Faraway’s latest airdrop for its AI-driven token RIFT has left many NFT holders fuming after they were left out of the token distribution. While the project’s market capitalization soared to $300 million shortly after launch, the distribution controversy has dominated discussions, with major holders expressing their frustration online.
NFT Holders Left Empty-Handed
Crypto gaming firm Faraway, which recently acquired Yuga Labs’ Legend of the Mara and HV-MTL games, rolled out an airdrop for its new token RIFT. However, many prominent NFT holders were stunned to find themselves excluded from the token distribution.
One of the most vocal critics was Dingaling, a well-known NFT whale who owns a significant stake in Faraway and Yuga-related assets. He took to X (formerly Twitter) to vent his frustration, stating:
“Holding 264 Mara, 263 Otherdeeds, 198 HV-MTL. Zero $RIFT airdrop LMAO. Amazing.”
His holdings, valued at roughly 63 ETH (around $200,000), include assets from both Faraway and Yuga ecosystems. While his Otherdeeds NFTs remain under Yuga’s control, they are closely tied to the gaming ecosystem that Faraway has now taken over.

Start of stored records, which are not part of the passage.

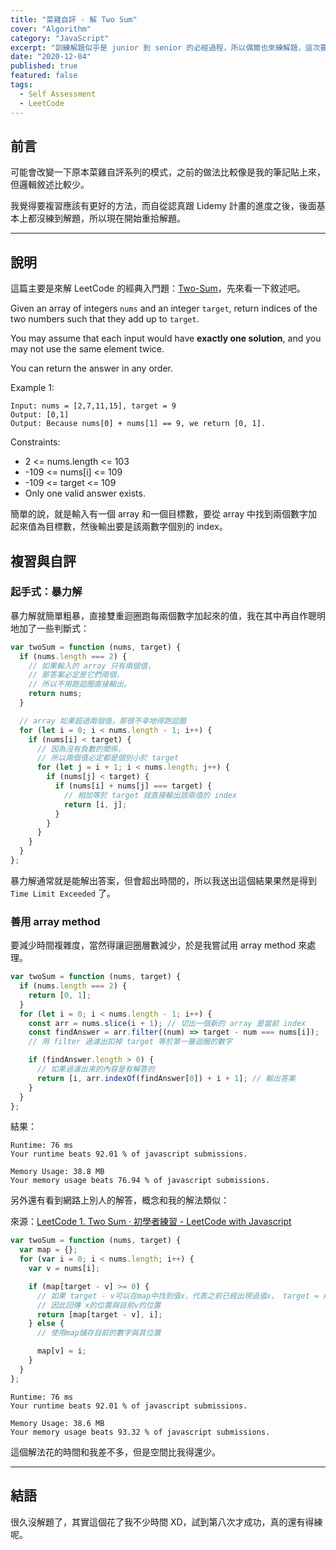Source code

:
 ```yaml
---
title: "菜雞自評 - 解 Two Sum"
cover: "Algorithm"
category: "JavaScript"
excerpt: "訓練解題似乎是 junior 到 senior 的必經過程，所以偶爾也來練解題，這次要解的是 LeetCode 的經典入門題：Two-Sum。"
date: "2020-12-04"
published: true
featured: false
tags:
  - Self Assessment
  - LeetCode
---
```


## 前言

可能會改變一下原本菜雞自評系列的模式，之前的做法比較像是我的筆記貼上來，但邏輯敘述比較少。

我覺得要複習應該有更好的方法，而自從認真跟 Lidemy 計畫的進度之後，後面基本上都沒練到解題，所以現在開始重拾解題。

---

## 說明

這篇主要是來解 LeetCode 的經典入門題：[Two-Sum](https://leetcode.com/problems/two-sum/)，先來看一下敘述吧。

Given an array of integers `nums` and an integer `target`, return indices of the two numbers such that they add up to `target`.

You may assume that each input would have **exactly one solution**, and you may not use the same element twice.

You can return the answer in any order.

Example 1:

```
Input: nums = [2,7,11,15], target = 9
Output: [0,1]
Output: Because nums[0] + nums[1] == 9, we return [0, 1].
```

Constraints:

- 2 <= nums.length <= 103
- -109 <= nums[i] <= 109
- -109 <= target <= 109
- Only one valid answer exists.

簡單的說，就是輸入有一個 array 和一個目標數，要從 array 中找到兩個數字加起來值為目標數，然後輸出要是該兩數字個別的 index。

## 複習與自評

### 起手式：暴力解

暴力解就簡單粗暴，直接雙重迴圈跑每兩個數字加起來的值，我在其中再自作聰明地加了一些判斷式：

```js
var twoSum = function (nums, target) {
  if (nums.length === 2) {
    // 如果輸入的 array 只有兩個值，
    // 那答案必定是它們兩個，
    // 所以不用跑迴圈直接輸出。
    return nums;
  }

  // array 如果超過兩個值，那很不幸地得跑迴圈
  for (let i = 0; i < nums.length - 1; i++) {
    if (nums[i] < target) {
      // 因為沒有負數的關係，
      // 所以兩個值必定都是個別小於 target
      for (let j = i + 1; i < nums.length; j++) {
        if (nums[j] < target) {
          if (nums[i] + nums[j] === target) {
            // 相加等於 target 就直接輸出該兩值的 index
            return [i, j];
          }
        }
      }
    }
  }
};
```

暴力解通常就是能解出答案，但會超出時間的，所以我送出這個結果果然是得到 `Time Limit Exceeded` 了。

### 善用 array method

要減少時間複雜度，當然得讓迴圈層數減少，於是我嘗試用 array method 來處理。

```js
var twoSum = function (nums, target) {
  if (nums.length === 2) {
    return [0, 1];
  }
  for (let i = 0; i < nums.length - 1; i++) {
    const arr = nums.slice(i + 1); // 切出一個新的 array 是當前 index
    const findAnswer = arr.filter((num) => target - num === nums[i]);
    // 用 filter 過濾出扣掉 target 等於第一層迴圈的數字

    if (findAnswer.length > 0) {
      // 如果過濾出來的內容是有解答的
      return [i, arr.indexOf(findAnswer[0]) + i + 1]; // 輸出答案
    }
  }
};
```

結果：

```
Runtime: 76 ms
Your runtime beats 92.01 % of javascript submissions.

Memory Usage: 38.8 MB
Your memory usage beats 76.94 % of javascript submissions.
```

另外還有看到網路上別人的解答，概念和我的解法類似：

來源：[LeetCode 1. Two Sum · 初學者練習 - LeetCode with Javascript](https://skyyen999.gitbooks.io/-leetcode-with-javascript/content/questions/1md.html)

```js
var twoSum = function (nums, target) {
  var map = {};
  for (var i = 0; i < nums.length; i++) {
    var v = nums[i];

    if (map[target - v] >= 0) {
      // 如果 target - v可以在map中找到值x，代表之前已經出現過值x， target = x + v
      // 因此回傳 x的位置與目前v的位置
      return [map[target - v], i];
    } else {
      // 使用map儲存目前的數字與其位置

      map[v] = i;
    }
  }
};
```

```
Runtime: 76 ms
Your runtime beats 92.01 % of javascript submissions.

Memory Usage: 38.6 MB
Your memory usage beats 93.32 % of javascript submissions.
```

這個解法花的時間和我差不多，但是空間比我得還少。

---

## 結語

很久沒解題了，其實這個花了我不少時間 XD，試到第八次才成功，真的還有得練呢。
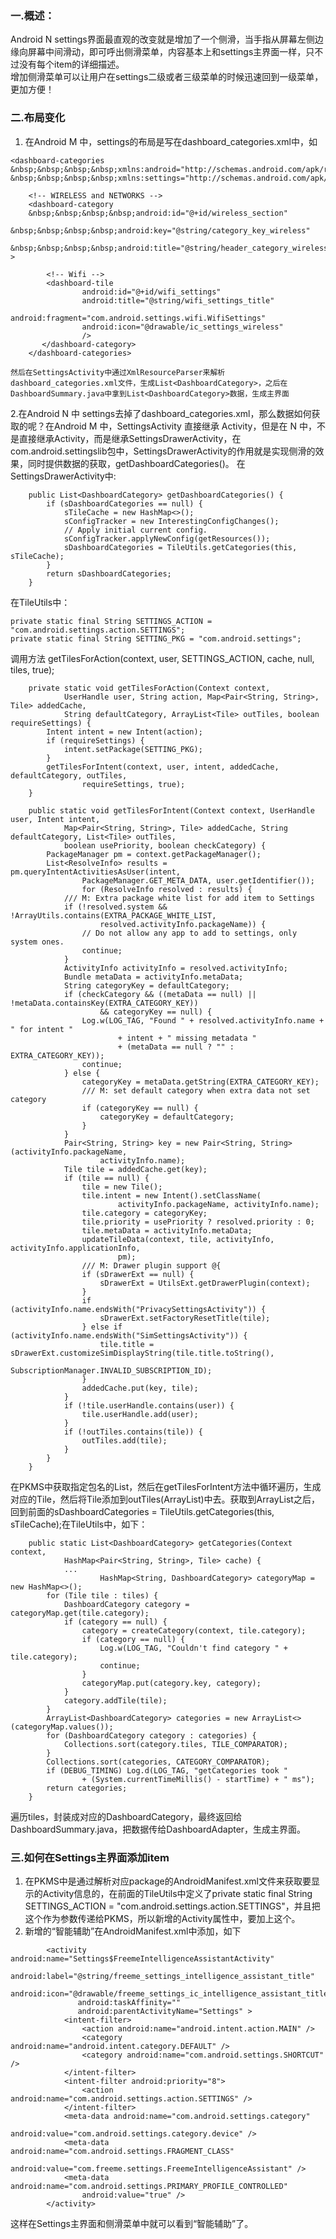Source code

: ### 一.概述：
Android N settings界面最直观的改变就是增加了一个侧滑，当手指从屏幕左侧边缘向屏幕中间滑动，即可呼出侧滑菜单，内容基本上和settings主界面一样，只不过没有每个item的详细描述。  
增加侧滑菜单可以让用户在settings二级或者三级菜单的时候迅速回到一级菜单，更加方便！
### 二.布局变化
1. 在Android M 中，settings的布局是写在dashboard_categories.xml中，如

```
<dashboard-categories
&nbsp;&nbsp;&nbsp;&nbsp;xmlns:android="http://schemas.android.com/apk/res/android"
&nbsp;&nbsp;&nbsp;&nbsp;xmlns:settings="http://schemas.android.com/apk/res/com.android.settings">

    <!-- WIRELESS and NETWORKS -->
    <dashboard-category
    &nbsp;&nbsp;&nbsp;&nbsp;android:id="@+id/wireless_section"
    &nbsp;&nbsp;&nbsp;&nbsp;android:key="@string/category_key_wireless"
    &nbsp;&nbsp;&nbsp;&nbsp;android:title="@string/header_category_wireless_networks" >

        <!-- Wifi -->
        <dashboard-tile
                android:id="@+id/wifi_settings"
                android:title="@string/wifi_settings_title"
                android:fragment="com.android.settings.wifi.WifiSettings"
                android:icon="@drawable/ic_settings_wireless"
                />
       </dashboard-category>
    </dashboard-categories>
```

    然后在SettingsActivity中通过XmlResourceParser来解析dashboard_categories.xml文件，生成List<DashboardCategory>，之后在DashboardSummary.java中拿到List<DashboardCategory>数据，生成主界面

2.在Android N 中 settings去掉了dashboard_categories.xml，那么数据如何获取的呢？在Android M 中，SettingsActivity 直接继承 Activity，但是在 N 中，不是直接继承Activity，而是继承SettingsDrawerActivity，在com.android.settingslib包中，SettingsDrawerActivity的作用就是实现侧滑的效果，同时提供数据的获取，getDashboardCategories()。
在SettingsDrawerActivity中:

```
    public List<DashboardCategory> getDashboardCategories() {
        if (sDashboardCategories == null) {
            sTileCache = new HashMap<>();
            sConfigTracker = new InterestingConfigChanges();
            // Apply initial current config.
            sConfigTracker.applyNewConfig(getResources());
            sDashboardCategories = TileUtils.getCategories(this, sTileCache);
        }
        return sDashboardCategories;
    }
```

在TileUtils中：

```
private static final String SETTINGS_ACTION = "com.android.settings.action.SETTINGS";
private static final String SETTING_PKG = "com.android.settings";
```

调用方法 getTilesForAction(context, user, SETTINGS_ACTION, cache, null, tiles, true);

```
    private static void getTilesForAction(Context context,
            UserHandle user, String action, Map<Pair<String, String>, Tile> addedCache,
            String defaultCategory, ArrayList<Tile> outTiles, boolean requireSettings) {
        Intent intent = new Intent(action);
        if (requireSettings) {
            intent.setPackage(SETTING_PKG);
        }
        getTilesForIntent(context, user, intent, addedCache, defaultCategory, outTiles,
                requireSettings, true);
    }

    public static void getTilesForIntent(Context context, UserHandle user, Intent intent,
            Map<Pair<String, String>, Tile> addedCache, String defaultCategory, List<Tile> outTiles,
            boolean usePriority, boolean checkCategory) {
        PackageManager pm = context.getPackageManager();
        List<ResolveInfo> results = pm.queryIntentActivitiesAsUser(intent,
                PackageManager.GET_META_DATA, user.getIdentifier());
                for (ResolveInfo resolved : results) {
            /// M: Extra package white list for add item to Settings
            if (!resolved.system && !ArrayUtils.contains(EXTRA_PACKAGE_WHITE_LIST,
                    resolved.activityInfo.packageName)) {
                // Do not allow any app to add to settings, only system ones.
                continue;
            }
            ActivityInfo activityInfo = resolved.activityInfo;
            Bundle metaData = activityInfo.metaData;
            String categoryKey = defaultCategory;
            if (checkCategory && ((metaData == null) || !metaData.containsKey(EXTRA_CATEGORY_KEY))
                    && categoryKey == null) {
                Log.w(LOG_TAG, "Found " + resolved.activityInfo.name + " for intent "
                        + intent + " missing metadata "
                        + (metaData == null ? "" : EXTRA_CATEGORY_KEY));
                continue;
            } else {
                categoryKey = metaData.getString(EXTRA_CATEGORY_KEY);
                /// M: set default category when extra data not set category
                if (categoryKey == null) {
                    categoryKey = defaultCategory;
                }
            }
            Pair<String, String> key = new Pair<String, String>(activityInfo.packageName,
                    activityInfo.name);
            Tile tile = addedCache.get(key);
            if (tile == null) {
                tile = new Tile();
                tile.intent = new Intent().setClassName(
                        activityInfo.packageName, activityInfo.name);
                tile.category = categoryKey;
                tile.priority = usePriority ? resolved.priority : 0;
                tile.metaData = activityInfo.metaData;
                updateTileData(context, tile, activityInfo, activityInfo.applicationInfo,
                        pm);
                /// M: Drawer plugin support @{
                if (sDrawerExt == null) {
                    sDrawerExt = UtilsExt.getDrawerPlugin(context);
                }
                if (activityInfo.name.endsWith("PrivacySettingsActivity")) {
                    sDrawerExt.setFactoryResetTitle(tile);
                } else if (activityInfo.name.endsWith("SimSettingsActivity")) {
                    tile.title = sDrawerExt.customizeSimDisplayString(tile.title.toString(),
                            SubscriptionManager.INVALID_SUBSCRIPTION_ID);
                }
                addedCache.put(key, tile);
            }
            if (!tile.userHandle.contains(user)) {
                tile.userHandle.add(user);
            }
            if (!outTiles.contains(tile)) {
                outTiles.add(tile);
            }
        }
    }
```

在PKMS中获取指定包名的List<ResolveInfo>，然后在getTilesForIntent方法中循环遍历，生成对应的Tile，然后将Tile添加到outTiles(ArrayList<Tile>)中去。获取到ArrayList<Tile>之后，回到前面的sDashboardCategories = TileUtils.getCategories(this, sTileCache);在TileUtils中，如下：

```
    public static List<DashboardCategory> getCategories(Context context,
            HashMap<Pair<String, String>, Tile> cache) {
            ...
                    HashMap<String, DashboardCategory> categoryMap = new HashMap<>();
        for (Tile tile : tiles) {
            DashboardCategory category = categoryMap.get(tile.category);
            if (category == null) {
                category = createCategory(context, tile.category);
                if (category == null) {
                    Log.w(LOG_TAG, "Couldn't find category " + tile.category);
                    continue;
                }
                categoryMap.put(category.key, category);
            }
            category.addTile(tile);
        }
        ArrayList<DashboardCategory> categories = new ArrayList<>(categoryMap.values());
        for (DashboardCategory category : categories) {
            Collections.sort(category.tiles, TILE_COMPARATOR);
        }
        Collections.sort(categories, CATEGORY_COMPARATOR);
        if (DEBUG_TIMING) Log.d(LOG_TAG, "getCategories took "
                + (System.currentTimeMillis() - startTime) + " ms");
        return categories;
    }
```

遍历tiles，封装成对应的DashboardCategory，最终返回给DashboardSummary.java，把数据传给DashboardAdapter，生成主界面。

### 三.如何在Settings主界面添加item

1. 在PKMS中是通过解析对应package的AndroidManifest.xml文件来获取要显示的Activity信息的，在前面的TileUtils中定义了private static final String SETTINGS_ACTION = "com.android.settings.action.SETTINGS"，并且把这个作为参数传递给PKMS，所以新增的Activity属性中，要加上这个。
2. 新增的“智能辅助”在AndroidManifest.xml中添加，如下

```
        <activity android:name="Settings$FreemeIntelligenceAssistantActivity"
               android:label="@string/freeme_settings_intelligence_assistant_title"
               android:icon="@drawable/freeme_settings_ic_intelligence_assistant_title"
               android:taskAffinity=""
               android:parentActivityName="Settings" >
            <intent-filter>
                <action android:name="android.intent.action.MAIN" />
                <category android:name="android.intent.category.DEFAULT" />
                <category android:name="com.android.settings.SHORTCUT" />
            </intent-filter>
            <intent-filter android:priority="8">
                <action android:name="com.android.settings.action.SETTINGS" />
            </intent-filter>
            <meta-data android:name="com.android.settings.category"
                       android:value="com.android.settings.category.device" />
            <meta-data android:name="com.android.settings.FRAGMENT_CLASS"
                android:value="com.freeme.settings.FreemeIntelligenceAssistant" />
            <meta-data android:name="com.android.settings.PRIMARY_PROFILE_CONTROLLED"
                android:value="true" />
        </activity>
```

这样在Settings主界面和侧滑菜单中就可以看到“智能辅助”了。

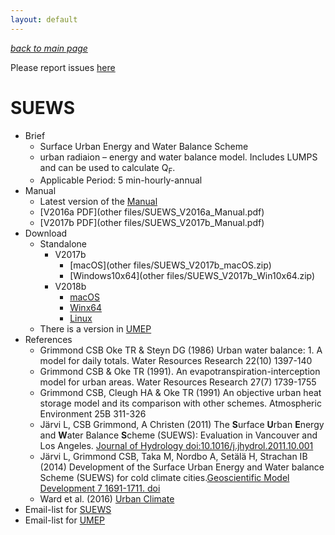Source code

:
 ```yaml
---
layout: default
---
```

[*back to main page*](./)

Please report issues [here](https://github.com/Urban-Meteorology-Reading/Urban-Meteorology-Reading.github.io/issues)

# SUEWS
* Brief
  * Surface Urban Energy and Water Balance Scheme
  * urban radiaion – energy and water balance model. Includes LUMPS and can be used to calculate Q<sub>F</sub>.
  * Applicable Period: 5 min-hourly-annual
* Manual
  * Latest version of the [Manual](http://suews-docs.readthedocs.io)
  * [V2016a PDF](other files/SUEWS_V2016a_Manual.pdf)
  * [V2017b PDF](other files/SUEWS_V2017b_Manual.pdf)
* Download
  * Standalone 
    - V2017b
      * [macOS](other files/SUEWS_V2017b_macOS.zip)
      * [Windows10x64](other files/SUEWS_V2017b_Win10x64.zip)
    - V2018b
      * [macOS](https://zenodo.org/record/2274255/files/SUEWS_2018b_macOS.zip?download=1)
      * [Winx64](https://zenodo.org/record/2274255/files/SUEWS_2018b_win64.zip?download=1)
      * [Linux](https://zenodo.org/record/2274255/files/SUEWS_2018b_Linux.zip?download=1)
  * There is a version in [UMEP](https://umep-docs.readthedocs.io)
* References
  * Grimmond CSB  Oke TR & Steyn DG (1986) Urban water balance: 1. A model for daily totals. Water Resources Research 22(10) 1397-140
  * Grimmond CSB & Oke TR (1991). An evapotranspiration-interception model for urban areas. Water Resources Research 27(7) 1739-1755
  * Grimmond CSB, Cleugh HA & Oke TR (1991) An objective urban heat storage model and its comparison with other schemes. Atmospheric Environment 25B 311-326
  * Järvi L, CSB Grimmond, A Christen (2011) The <strong>S</strong>urface <strong>U</strong>rban <strong>E</strong>nergy and <strong>W</strong>ater Balance <strong>S</strong>cheme (SUEWS): Evaluation in Vancouver  and Los Angeles. [Journal of Hydrology doi:10.1016/j.jhydrol.2011.10.001](http://www.sciencedirect.com/science/article/pii/S0022169411006937)
  * Järvi L, Grimmond CSB, Taka M, Nordbo A, Setälä H, Strachan IB (2014) Development of the Surface Urban Energy and Water balance Scheme (SUEWS) for cold climate cities.[Geoscientific Model Development 7 1691-1711. doi](http://dx.doi.org/10.5194/gmd-7-1691-2014)
  * Ward et al. (2016) [Urban Climate](https://www.sciencedirect.com/science/article/pii/S2212095516300256)
* Email-list for [SUEWS](https://www.lists.reading.ac.uk/mailman/listinfo/met-suews) 
* Email-list for [UMEP](https://www.lists.reading.ac.uk/mailman/listinfo/met-umep)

Spencer Tucker’s Harsh Response Fuels Backlash
Faraway’s Chief Product Officer, Spencer Tucker, didn’t help the situation. In a now-deleted post, he bluntly told disgruntled users:
“Pay attention to instructions given week over week for over a month or GTFO.”
Dingaling responded with a brief but telling: “Message received.”
Tucker’s comments only intensified the frustration within the community. Many felt the company’s handling of the airdrop lacked transparency and respect for those who had invested time and money into the ecosystem.
Airdrop Requirements Raise Questions
To qualify for the airdrop, users had to meet strict criteria, including:
- Holding HV-MTL NFTs or the $J3FF AI agent token
- Connecting their wallets to the Faraway website before Jan. 24
- Some users were also selected through an application process released on Jan. 23
Despite multiple Discord announcements reminding holders to complete these steps, many claim they either didn’t receive clear instructions or were unfairly excluded.
A large portion of the RIFT token allocation was directed towards various community segments:
Allocation Category | Percentage |
---|---|
HV-MTL Community | 10% |
Future HV-MTL Activations | 10% |
F Node Rewards on FCHAIN | 20% |
Future Community Activations | 14% |
Partner Communities | 0.8% |
Only 10.8% of the total airdrop supply has been unlocked so far, meaning more distributions could come in the future. But for now, that’s little consolation to those who missed out.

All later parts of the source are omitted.